The generalized matrix inverse
The Moore-Penrose matrix evolves organically from the process of generalized solutions to linear systems.
Consider the matrix $\mathbf{A}^{m\times n}_{\rho}$ and the data vector $b\in\mathbb{C}^{m}$ and the linear system
$$
\mathbf{A} x = b.
\tag{1}
$$
If the data vector is in the column space of
$\mathbf{A}$, that is,
$$
b\in\color{blue}{\mathcal{R}\left( \mathbf{A} \right)}
$$
then the solution to the difference equation in (1) is exactly
$0$:
$$
\lVert \mathbf{A} x - b \rVert = 0.
\tag{2}
$$
Hence the appellation "exact solution".
The figure shows an example where
$$
\mathbf{A} =
\left[
\begin{array}{cc}
1 & 2 \\
0 & 1 \\
\end{array}
\right]
$$
The row space is envisioned as a regular grid.

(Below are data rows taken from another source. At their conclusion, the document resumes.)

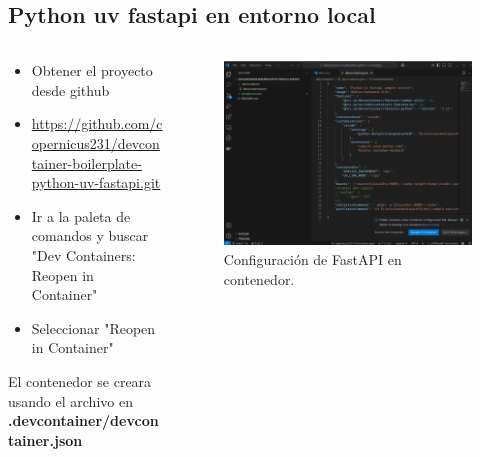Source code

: \documentclass{beamer}
\begin{document}
\subsection{Python uv fastapi en entorno local}
\begin{frame}{\subsecname}
  \begin{columns}
    \begin{column}{0.7\textwidth}
      \begin{itemize}
        \small
        \item Obtener el proyecto desde github
        \item \href{https://github.com/copernicus231/devcontainer-boilerplate-python-uv-fastapi.git}{https://github.com/copernicus231/devcontainer-boilerplate-python-uv-fastapi.git}
        \item Ir a la paleta de comandos y buscar "Dev Containers: Reopen in Container"
        \item Seleccionar "Reopen in Container"
        \normalsize    \end{itemize}
      El contenedor se creara usando el archivo en \textbf{.devcontainer/devcontainer.json}
    \end{column}
    \begin{column}{0.3\textwidth}
      \begin{figure}
        \centering
        \includegraphics[width=\textwidth]{images/open-container.png}
        \caption{Configuración de FastAPI en contenedor.}
      \end{figure}
    \end{column}
  \end{columns}
\end{frame}
\end{document}

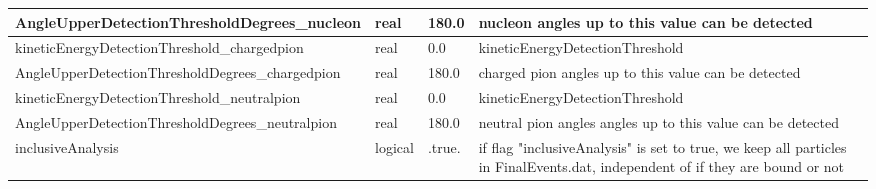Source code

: \documentclass{article}
\begin{document}
\begin{longtable}{llll}
\midrule
AngleUpperDetectionThresholdDegrees\_nucleon & \begin{minipage}[t]{2cm}real\end{minipage} & \begin{minipage}[t]{2cm}180.0\end{minipage} & \begin{minipage}[t]{12cm}nucleon angles up to this value can be detected\end{minipage}\\*
\midrule
kineticEnergyDetectionThreshold\_chargedpion & \begin{minipage}[t]{2cm}real\end{minipage} & \begin{minipage}[t]{2cm}0.0\end{minipage} & \begin{minipage}[t]{12cm}kineticEnergyDetectionThreshold\end{minipage}\\*
\midrule
AngleUpperDetectionThresholdDegrees\_chargedpion & \begin{minipage}[t]{2cm}real\end{minipage} & \begin{minipage}[t]{2cm}180.0\end{minipage} & \begin{minipage}[t]{12cm}charged pion angles up to this value can be detected\end{minipage}\\*
\midrule
kineticEnergyDetectionThreshold\_neutralpion & \begin{minipage}[t]{2cm}real\end{minipage} & \begin{minipage}[t]{2cm}0.0\end{minipage} & \begin{minipage}[t]{12cm}kineticEnergyDetectionThreshold\end{minipage}\\*
\midrule
AngleUpperDetectionThresholdDegrees\_neutralpion & \begin{minipage}[t]{2cm}real\end{minipage} & \begin{minipage}[t]{2cm}180.0\end{minipage} & \begin{minipage}[t]{12cm}neutral pion angles angles up to this value can be detected\end{minipage}\\*
\midrule
inclusiveAnalysis & \begin{minipage}[t]{2cm}logical\end{minipage} & \begin{minipage}[t]{2cm}.true.\end{minipage} & \begin{minipage}[t]{12cm}if flag "inclusiveAnalysis" is set to true, we keep all particles in FinalEvents.dat, independent of if they are bound or not\end{minipage}\\*

\end{longtable}
\end{document}
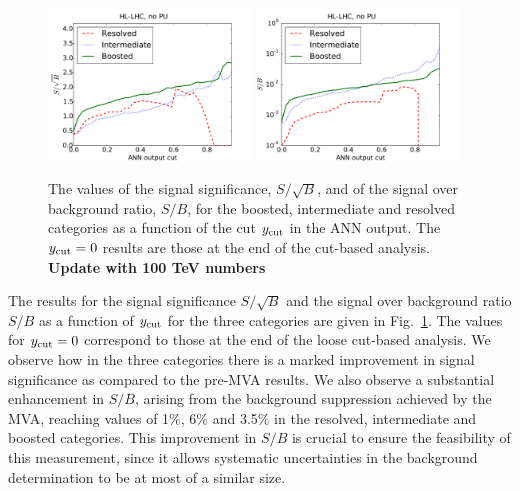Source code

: \documentclass[a4paper,11pt]{article}
\begin{document}
\begin{figure}[t]
\begin{center}
\includegraphics[width=0.48\textwidth]{plots/ssb_noPU.pdf}
\includegraphics[width=0.48\textwidth]{plots/sb_noPU.pdf}
\caption{\small
  The values of the signal significance, $S/\sqrt{B}$, and of the
  signal over background ratio, $S/B$, for the boosted, intermediate
  and resolved categories as a function of the cut
  $y_{\rm cut}$ in the ANN output.
  The $y_{\rm cut}=0$
  results are those at the end of the cut-based
  analysis. {\bf Update with 100 TeV numbers}
}
\label{fig:sb_mva}
\end{center}
\end{figure}

The results for the signal significance $S/\sqrt{B}$ and
the signal over background ratio
$S/B$ as a function of $y_{\rm cut}$
for the three categories are given in 
Fig.~\ref{fig:sb_mva}.
%
The values 
for $y_{\rm cut}=0$ correspond to those at
the end of the loose cut-based analysis.
%
We observe how in the three
 categories there is a marked  improvement in signal
significance as compared to the pre-MVA results.
%
We also observe a substantial enhancement in $S/B$, arising
from the background suppression achieved by the MVA, reaching
values of 1\%, 6\% and 3.5\% in the resolved,
intermediate and boosted categories.
%
This improvement in $S/B$ is crucial to ensure the feasibility
of this measurement, since it allows systematic
uncertainties in the background determination to
be at most of a similar size.
\end{document}
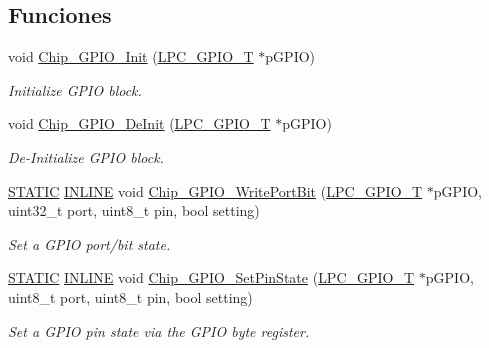 \subsection*{Funciones}
\begin{DoxyCompactItemize}
\item 
void \hyperlink{group___g_p_i_o__18_x_x__43_x_x_gad799db2a825ded50fc7998f228db1b24}{Chip\+\_\+\+G\+P\+I\+O\+\_\+\+Init} (\hyperlink{struct_l_p_c___g_p_i_o___t}{L\+P\+C\+\_\+\+G\+P\+I\+O\+\_\+T} $\ast$p\+G\+P\+IO)
\begin{DoxyCompactList}\small\item\em Initialize G\+P\+IO block. \end{DoxyCompactList}\item 
void \hyperlink{group___g_p_i_o__18_x_x__43_x_x_gab713ee553d3115b4484e77810f2737a5}{Chip\+\_\+\+G\+P\+I\+O\+\_\+\+De\+Init} (\hyperlink{struct_l_p_c___g_p_i_o___t}{L\+P\+C\+\_\+\+G\+P\+I\+O\+\_\+T} $\ast$p\+G\+P\+IO)
\begin{DoxyCompactList}\small\item\em De-\/\+Initialize G\+P\+IO block. \end{DoxyCompactList}\item 
\hyperlink{group___l_p_c___types___public___macros_ga10b2d890d871e1489bb02b7e70d9bdfb}{S\+T\+A\+T\+IC} \hyperlink{spifi__18xx__43xx_8h_a2eb6f9e0395b47b8d5e3eeae4fe0c116}{I\+N\+L\+I\+NE} void \hyperlink{group___g_p_i_o__18_x_x__43_x_x_ga4ce4cce2499df5cee49a591ee5be6a48}{Chip\+\_\+\+G\+P\+I\+O\+\_\+\+Write\+Port\+Bit} (\hyperlink{struct_l_p_c___g_p_i_o___t}{L\+P\+C\+\_\+\+G\+P\+I\+O\+\_\+T} $\ast$p\+G\+P\+IO, uint32\+\_\+t port, uint8\+\_\+t pin, bool setting)
\begin{DoxyCompactList}\small\item\em Set a G\+P\+IO port/bit state. \end{DoxyCompactList}\item 
\hyperlink{group___l_p_c___types___public___macros_ga10b2d890d871e1489bb02b7e70d9bdfb}{S\+T\+A\+T\+IC} \hyperlink{spifi__18xx__43xx_8h_a2eb6f9e0395b47b8d5e3eeae4fe0c116}{I\+N\+L\+I\+NE} void \hyperlink{group___g_p_i_o__18_x_x__43_x_x_ga2d8db9f0a52f061d64e8cada713ae03e}{Chip\+\_\+\+G\+P\+I\+O\+\_\+\+Set\+Pin\+State} (\hyperlink{struct_l_p_c___g_p_i_o___t}{L\+P\+C\+\_\+\+G\+P\+I\+O\+\_\+T} $\ast$p\+G\+P\+IO, uint8\+\_\+t port, uint8\+\_\+t pin, bool setting)
\begin{DoxyCompactList}\small\item\em Set a G\+P\+IO pin state via the G\+P\+IO byte register. \end{DoxyCompactList}\item 

\end{DoxyCompactItemize}

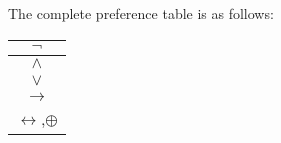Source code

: \documentclass[letterpaper,12pt,fleqn]{article}
\renewcommand{\implies}{\rightarrow}
\renewcommand{\iff}{\leftrightarrow}
\newcommand{\lxor}{\oplus}
\begin{document}
The complete preference table is as follows:

\begin{center}
  \begin{tabular}{|c|}
    \hline
    \(\lnot\) \\
    \hline
    \(\land\) \\
    \hline
    \(\lor\) \\
    \hline
    \(\implies\) \\
    \hline
    \(\iff\),\(\lxor\) \\
    \hline
  \end{tabular}
\end{center}
\end{document}
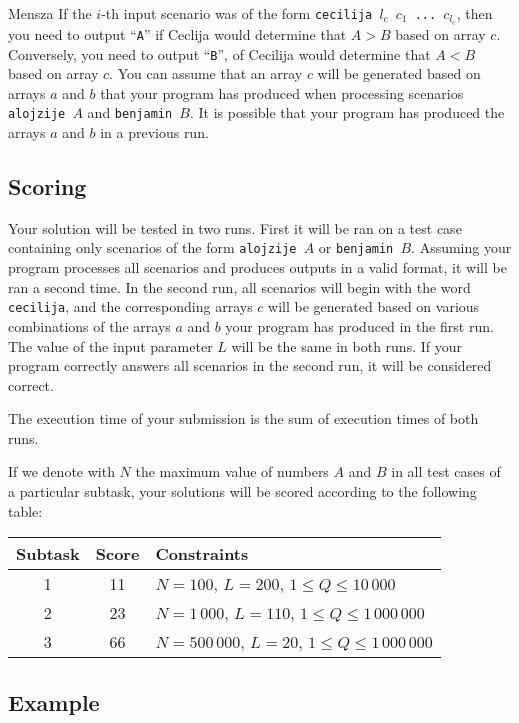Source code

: \begin{statement}[
  problempoints=100,
  timelimit=5 seconds,
  memorylimit=512 MiB,
]{Mensza}
If the $i$-th input scenario was of the form \texttt{cecilija $l_c$ $c_1$ ...
$c_{l_c}$}, then you need to output ``\texttt{A}'' if Ceclija would determine
that $A > B$ based on array $c$. Conversely, you need to output ``\texttt{B}'',
of Cecilija would determine that $A < B$ based on array $c$. You can assume that
an array $c$ will be generated based on arrays $a$ and $b$ that your program has
produced when processing scenarios \texttt{alojzije $A$} and \texttt{benjamin $B$}.
It is possible that your program has produced the arrays $a$ and $b$ in a previous
run.

\subsection*{Scoring}
Your solution will be tested in two runs. First it will be ran on a test case
containing only scenarios of the form  \texttt{alojzije $A$} or
\texttt{benjamin $B$}. Assuming your program processes all scenarios and produces
outputs in a valid format, it will be ran a second time. In the second run, all
scenarios will begin with the word \texttt{cecilija}, and the corresponding
arrays $c$ will be generated based on various combinations of the arrays $a$
and $b$ your program has produced in the first run. The value of the input parameter
$L$ will be the same in both runs. If your program correctly answers all scenarios
in the second run, it will be considered correct.

The execution time of your submission is the sum of execution times of both runs.

If we denote with $N$ the maximum value of numbers $A$ and $B$ in all test cases
of a particular subtask, your solutions will be scored according to the following
table:

{\renewcommand{\arraystretch}{1.4}
  \setlength{\tabcolsep}{6pt}
  \begin{tabular}{ccl}
   Subtask & Score & Constraints \\ \midrule
    1 & 11 & $N = 100$, $L = 200$, $1 \le Q \le 10\,000$ \\
    2 & 23 & $N = 1\,000$, $L = 110$, $1 \le Q \le 1\,000\,000$ \\
    3 & 66 & $N = 500\,000$, $L = 20$, $1 \le Q \le 1\,000\,000$
\end{tabular}}

\subsection*{Example}

\end{statement}

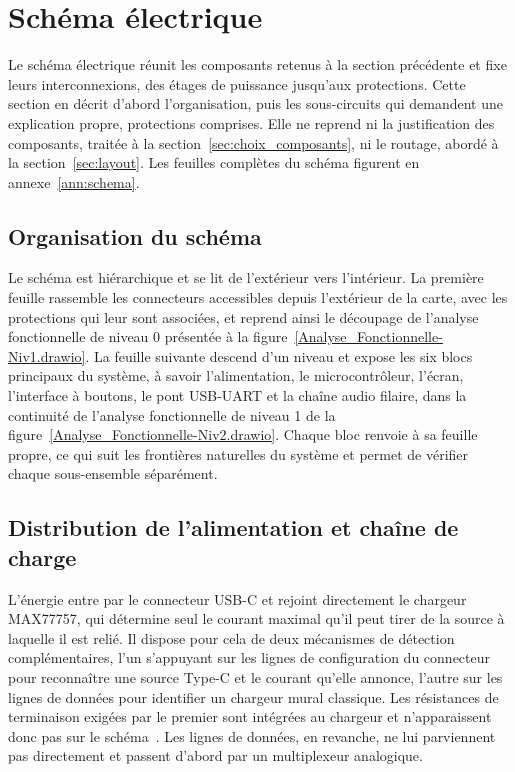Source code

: \section{Schéma électrique}
\label{sec:schema}

Le schéma électrique réunit les composants retenus à la section précédente et fixe leurs interconnexions, des étages de puissance jusqu'aux protections. Cette section en décrit d'abord l'organisation, puis les sous-circuits qui demandent une explication propre, protections comprises. Elle ne reprend ni la justification des composants, traitée à la section~\ref{sec:choix_composants}, ni le routage, abordé à la section~\ref{sec:layout}. Les feuilles complètes du schéma figurent en annexe~\ref{ann:schema}.


\subsection{Organisation du schéma}

Le schéma est hiérarchique et se lit de l'extérieur vers l'intérieur. La première feuille rassemble les connecteurs accessibles depuis l'extérieur de la carte, avec les protections qui leur sont associées, et reprend ainsi le découpage de l'analyse fonctionnelle de niveau 0 présentée à la figure~\ref{Analyse_Fonctionnelle-Niv1.drawio}. La feuille suivante descend d'un niveau et expose les six blocs principaux du système, à savoir l'alimentation, le microcontrôleur, l'écran, l'interface à boutons, le pont USB-UART et la chaîne audio filaire, dans la continuité de l'analyse fonctionnelle de niveau 1 de la figure~\ref{Analyse_Fonctionnelle-Niv2.drawio}. Chaque bloc renvoie à sa feuille propre, ce qui suit les frontières naturelles du système et permet de vérifier chaque sous-ensemble séparément.

\subsection{Distribution de l'alimentation et chaîne de charge}

L'énergie entre par le connecteur USB-C et rejoint directement le chargeur MAX77757, qui détermine seul le courant maximal qu'il peut tirer de la source à laquelle il est relié. Il dispose pour cela de deux mécanismes de détection complémentaires, l'un s'appuyant sur les lignes de configuration du connecteur pour reconnaître une source Type-C et le courant qu'elle annonce, l'autre sur les lignes de données pour identifier un chargeur mural classique. Les résistances de terminaison exigées par le premier sont intégrées au chargeur et n'apparaissent donc pas sur le schéma~\cite{analog_MAX77757}. Les lignes de données, en revanche, ne lui parviennent pas directement et passent d'abord par un multiplexeur analogique.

The action of $\mathbf{A}$ on this grid produces the image of the column space.
Next, look at the case where the data vector has
$\color{blue}{range}$ and
$\color{red}{null}$ space components:
$$
b = \color{blue}{b_{\mathcal{R}}} + \color{red}{b_{\mathcal{N}}}
$$
[![1d][2]][2]
The data vector can no longer be described as a linear combination of the column vectors of the matrix
$\mathbf{A}$ and
$$
\lVert \mathbf{A} x - b \rVert > 0
$$
_Generalize_ the concept of solution from "exactly
$0$" to "as small as possible." The immediate question is how to measure the size of the residual error, that is, what norm should be used?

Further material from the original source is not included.